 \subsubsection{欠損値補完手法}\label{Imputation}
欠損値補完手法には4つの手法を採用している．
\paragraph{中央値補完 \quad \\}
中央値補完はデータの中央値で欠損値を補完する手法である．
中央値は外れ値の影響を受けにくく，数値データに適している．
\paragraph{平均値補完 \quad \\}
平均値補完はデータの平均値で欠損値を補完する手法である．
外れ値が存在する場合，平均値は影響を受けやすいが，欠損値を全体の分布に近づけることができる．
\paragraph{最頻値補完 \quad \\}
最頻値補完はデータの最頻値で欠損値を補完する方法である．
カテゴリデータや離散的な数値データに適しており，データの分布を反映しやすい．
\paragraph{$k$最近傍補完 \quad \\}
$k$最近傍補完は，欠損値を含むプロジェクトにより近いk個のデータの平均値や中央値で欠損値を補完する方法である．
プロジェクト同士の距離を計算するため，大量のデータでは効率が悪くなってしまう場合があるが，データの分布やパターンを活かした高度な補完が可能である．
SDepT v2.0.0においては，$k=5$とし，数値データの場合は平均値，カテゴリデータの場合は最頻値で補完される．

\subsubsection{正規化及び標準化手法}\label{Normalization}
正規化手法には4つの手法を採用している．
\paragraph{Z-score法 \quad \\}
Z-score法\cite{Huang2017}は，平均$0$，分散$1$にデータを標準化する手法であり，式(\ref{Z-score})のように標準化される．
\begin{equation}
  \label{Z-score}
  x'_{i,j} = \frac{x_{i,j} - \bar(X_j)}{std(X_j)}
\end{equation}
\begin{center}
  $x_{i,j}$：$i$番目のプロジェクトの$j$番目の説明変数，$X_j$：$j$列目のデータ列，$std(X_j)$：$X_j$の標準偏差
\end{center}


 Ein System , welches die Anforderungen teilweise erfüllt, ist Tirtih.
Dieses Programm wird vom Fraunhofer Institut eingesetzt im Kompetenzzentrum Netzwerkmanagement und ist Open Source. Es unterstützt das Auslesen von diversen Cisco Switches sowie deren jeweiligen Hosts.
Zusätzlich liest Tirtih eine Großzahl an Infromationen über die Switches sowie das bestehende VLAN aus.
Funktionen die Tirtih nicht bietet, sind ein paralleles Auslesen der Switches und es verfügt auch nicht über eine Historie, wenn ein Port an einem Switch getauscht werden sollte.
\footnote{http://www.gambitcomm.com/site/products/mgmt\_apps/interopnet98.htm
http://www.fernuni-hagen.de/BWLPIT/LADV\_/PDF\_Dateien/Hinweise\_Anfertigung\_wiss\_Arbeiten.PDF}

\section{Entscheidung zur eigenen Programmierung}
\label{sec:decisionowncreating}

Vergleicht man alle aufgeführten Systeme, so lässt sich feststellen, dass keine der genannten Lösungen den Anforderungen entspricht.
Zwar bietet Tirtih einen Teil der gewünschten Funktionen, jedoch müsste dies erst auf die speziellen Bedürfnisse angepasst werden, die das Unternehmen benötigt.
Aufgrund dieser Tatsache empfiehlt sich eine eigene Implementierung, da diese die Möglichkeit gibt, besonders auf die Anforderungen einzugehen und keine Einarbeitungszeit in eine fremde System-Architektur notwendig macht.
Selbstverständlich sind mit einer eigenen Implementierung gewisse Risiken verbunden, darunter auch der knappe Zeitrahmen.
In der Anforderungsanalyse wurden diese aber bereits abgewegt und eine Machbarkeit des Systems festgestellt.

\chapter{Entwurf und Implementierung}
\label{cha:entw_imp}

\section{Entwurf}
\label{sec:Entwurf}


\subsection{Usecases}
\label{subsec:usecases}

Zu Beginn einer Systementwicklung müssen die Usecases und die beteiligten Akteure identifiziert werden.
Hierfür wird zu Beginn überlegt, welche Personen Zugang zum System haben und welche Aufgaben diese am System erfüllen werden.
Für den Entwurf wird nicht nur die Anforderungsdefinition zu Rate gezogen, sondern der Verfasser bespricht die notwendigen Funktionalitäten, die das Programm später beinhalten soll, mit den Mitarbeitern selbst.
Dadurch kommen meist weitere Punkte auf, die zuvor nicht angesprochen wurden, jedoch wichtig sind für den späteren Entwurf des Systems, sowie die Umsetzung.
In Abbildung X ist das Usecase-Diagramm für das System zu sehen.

**What you should do**
Among the lines above, find those that contain the word "Entwurf" and copy them.

**Response to this task**
\chapter{Entwurf und Implementierung}
\section{Entwurf}
\label{sec:Entwurf}
Für den Entwurf wird nicht nur die Anforderungsdefinition zu Rate gezogen, sondern der Verfasser bespricht die notwendigen Funktionalitäten, die das Programm später beinhalten soll, mit den Mitarbeitern selbst.
Dadurch kommen meist weitere Punkte auf, die zuvor nicht angesprochen wurden, jedoch wichtig sind für den späteren Entwurf des Systems, sowie die Umsetzung.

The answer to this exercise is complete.